* _Try it_:
Examine each line of the data, and copy the ones containing "großen".

Records supplied START

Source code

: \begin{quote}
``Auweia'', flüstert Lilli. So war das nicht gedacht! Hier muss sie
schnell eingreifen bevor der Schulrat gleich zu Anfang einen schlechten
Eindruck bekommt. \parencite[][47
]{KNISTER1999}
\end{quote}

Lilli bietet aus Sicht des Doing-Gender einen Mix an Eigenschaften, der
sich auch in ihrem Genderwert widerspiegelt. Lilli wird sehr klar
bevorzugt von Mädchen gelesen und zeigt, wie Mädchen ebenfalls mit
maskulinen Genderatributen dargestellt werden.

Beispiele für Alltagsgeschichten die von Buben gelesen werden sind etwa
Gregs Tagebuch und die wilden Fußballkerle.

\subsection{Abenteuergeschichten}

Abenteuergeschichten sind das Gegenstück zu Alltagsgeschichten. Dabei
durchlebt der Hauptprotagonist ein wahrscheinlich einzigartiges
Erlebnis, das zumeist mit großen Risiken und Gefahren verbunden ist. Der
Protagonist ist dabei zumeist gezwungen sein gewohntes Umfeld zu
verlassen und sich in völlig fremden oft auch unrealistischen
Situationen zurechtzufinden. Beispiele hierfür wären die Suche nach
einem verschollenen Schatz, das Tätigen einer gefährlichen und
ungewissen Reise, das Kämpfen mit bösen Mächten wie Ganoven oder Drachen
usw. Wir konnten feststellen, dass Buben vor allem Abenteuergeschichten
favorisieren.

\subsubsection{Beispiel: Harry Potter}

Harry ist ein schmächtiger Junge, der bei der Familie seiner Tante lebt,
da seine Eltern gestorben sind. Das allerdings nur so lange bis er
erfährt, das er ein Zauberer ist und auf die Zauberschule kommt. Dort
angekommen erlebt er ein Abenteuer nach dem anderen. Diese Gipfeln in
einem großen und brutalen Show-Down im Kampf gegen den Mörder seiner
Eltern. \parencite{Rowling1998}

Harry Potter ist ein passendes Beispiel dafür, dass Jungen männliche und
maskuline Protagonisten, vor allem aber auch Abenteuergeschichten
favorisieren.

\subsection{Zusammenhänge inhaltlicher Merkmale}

Records supplied END

* _Answer to this problem_:
Erlebnis, das zumeist mit großen Risiken und Gefahren verbunden ist. Der
einem großen und brutalen Show-Down im Kampf gegen den Mörder seiner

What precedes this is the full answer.